GIVEN RECORDS »
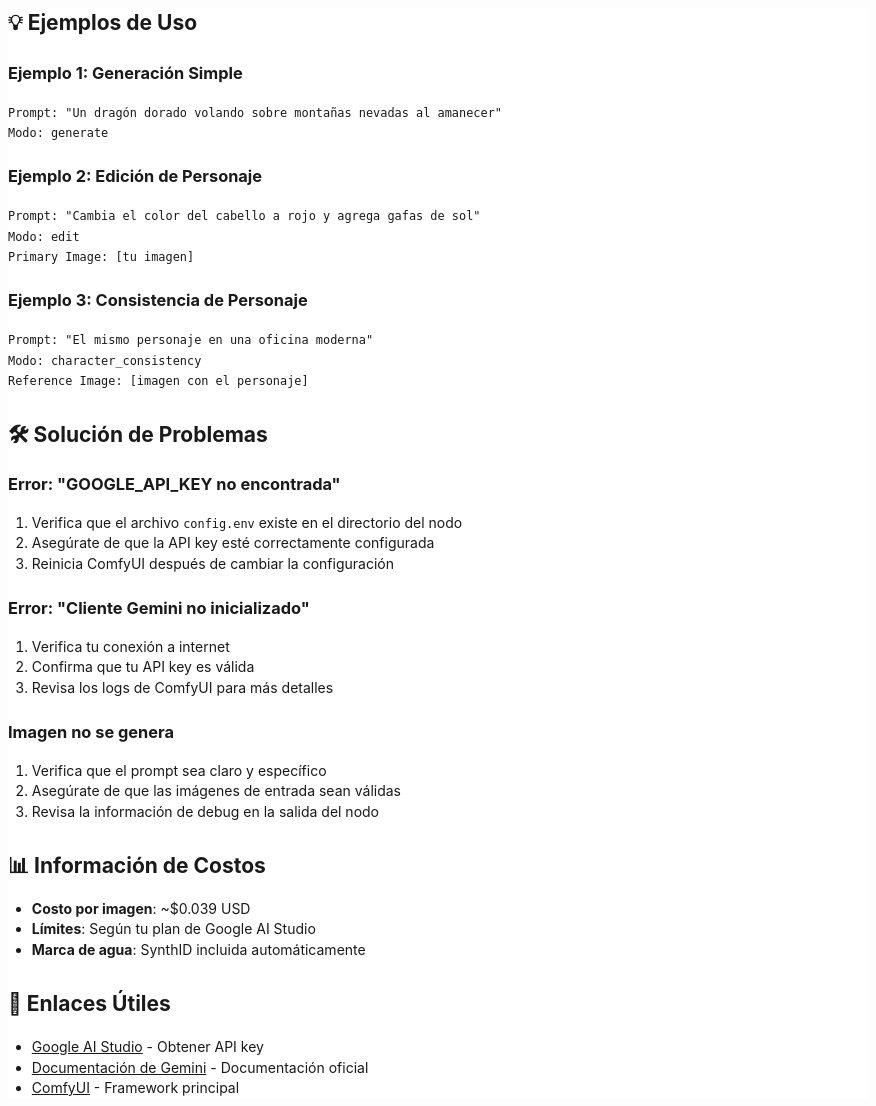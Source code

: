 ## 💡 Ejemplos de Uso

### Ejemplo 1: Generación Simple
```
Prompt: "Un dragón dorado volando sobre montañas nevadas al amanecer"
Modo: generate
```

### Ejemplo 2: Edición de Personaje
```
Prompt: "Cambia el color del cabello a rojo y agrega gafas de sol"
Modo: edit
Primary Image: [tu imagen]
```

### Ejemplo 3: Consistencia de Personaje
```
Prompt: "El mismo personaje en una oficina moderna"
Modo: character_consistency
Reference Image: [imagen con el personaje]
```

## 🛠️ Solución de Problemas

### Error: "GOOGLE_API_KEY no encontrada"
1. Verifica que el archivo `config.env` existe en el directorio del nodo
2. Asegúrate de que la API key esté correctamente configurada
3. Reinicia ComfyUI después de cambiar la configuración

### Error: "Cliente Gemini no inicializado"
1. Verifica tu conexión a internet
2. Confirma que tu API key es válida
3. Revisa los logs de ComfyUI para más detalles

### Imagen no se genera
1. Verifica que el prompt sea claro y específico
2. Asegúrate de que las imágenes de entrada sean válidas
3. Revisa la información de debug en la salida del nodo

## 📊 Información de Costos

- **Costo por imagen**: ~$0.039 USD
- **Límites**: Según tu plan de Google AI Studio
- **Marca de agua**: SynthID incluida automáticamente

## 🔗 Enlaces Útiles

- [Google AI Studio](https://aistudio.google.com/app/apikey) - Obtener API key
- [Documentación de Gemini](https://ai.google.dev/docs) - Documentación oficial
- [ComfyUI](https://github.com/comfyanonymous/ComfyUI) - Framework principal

--

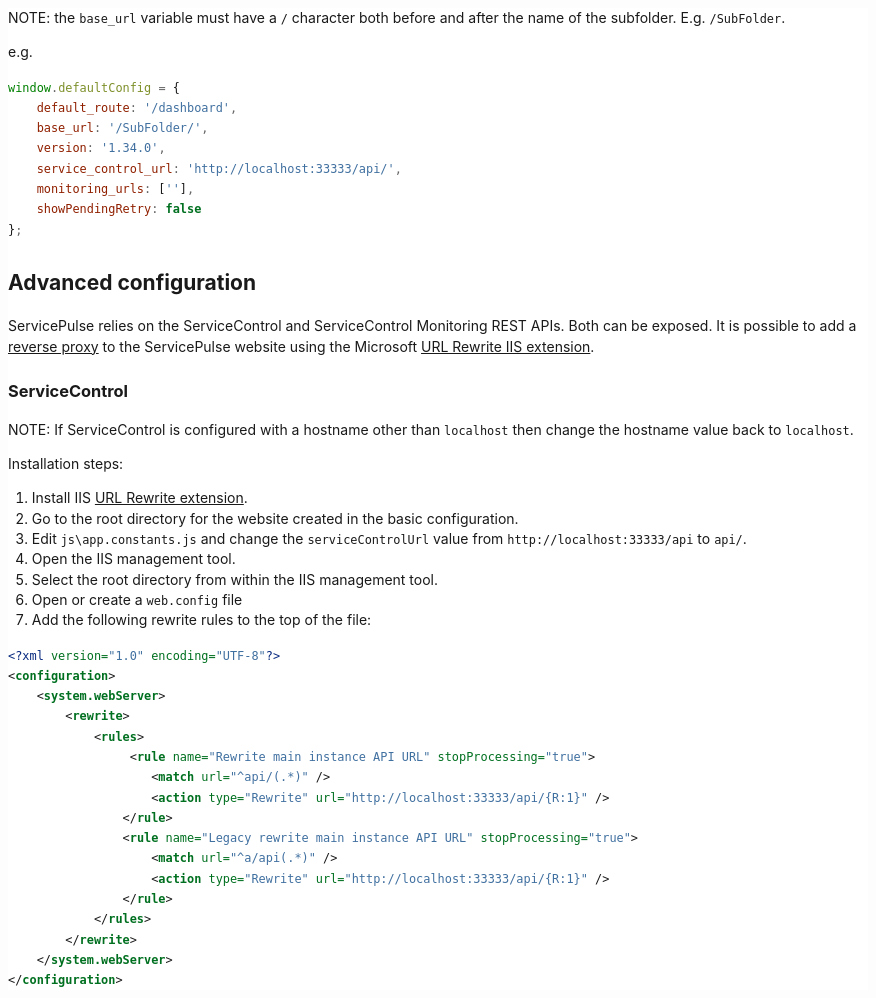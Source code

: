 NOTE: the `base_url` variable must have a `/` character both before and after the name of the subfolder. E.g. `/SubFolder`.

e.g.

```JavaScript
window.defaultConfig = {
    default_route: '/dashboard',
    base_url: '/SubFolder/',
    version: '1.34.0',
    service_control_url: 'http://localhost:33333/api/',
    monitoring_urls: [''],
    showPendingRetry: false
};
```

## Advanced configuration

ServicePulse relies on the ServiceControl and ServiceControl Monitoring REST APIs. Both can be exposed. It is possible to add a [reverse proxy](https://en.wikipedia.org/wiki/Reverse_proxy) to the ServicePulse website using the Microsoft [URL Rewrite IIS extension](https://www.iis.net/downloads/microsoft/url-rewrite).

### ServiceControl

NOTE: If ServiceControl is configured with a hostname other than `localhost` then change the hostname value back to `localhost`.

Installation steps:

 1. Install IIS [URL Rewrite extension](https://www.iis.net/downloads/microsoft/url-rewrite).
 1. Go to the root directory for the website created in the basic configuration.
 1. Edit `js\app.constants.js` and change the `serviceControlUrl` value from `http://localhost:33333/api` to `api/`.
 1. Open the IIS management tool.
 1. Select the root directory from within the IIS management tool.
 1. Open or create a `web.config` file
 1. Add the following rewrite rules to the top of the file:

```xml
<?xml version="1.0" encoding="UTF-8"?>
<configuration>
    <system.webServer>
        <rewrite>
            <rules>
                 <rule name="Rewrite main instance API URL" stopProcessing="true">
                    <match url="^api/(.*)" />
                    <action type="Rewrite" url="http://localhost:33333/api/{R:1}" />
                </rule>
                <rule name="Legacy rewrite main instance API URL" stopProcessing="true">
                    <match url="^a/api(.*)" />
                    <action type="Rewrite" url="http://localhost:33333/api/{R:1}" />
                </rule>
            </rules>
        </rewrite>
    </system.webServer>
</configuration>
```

WORK TO COMPLETE »
Whenever the string "from" occurs in a line of the entries above, copy that line.

SOLUTION »
 1. Edit `js\app.constants.js` and change the `serviceControlUrl` value from `http://localhost:33333/api` to `api/`.
 1. Select the root directory from within the IIS management tool.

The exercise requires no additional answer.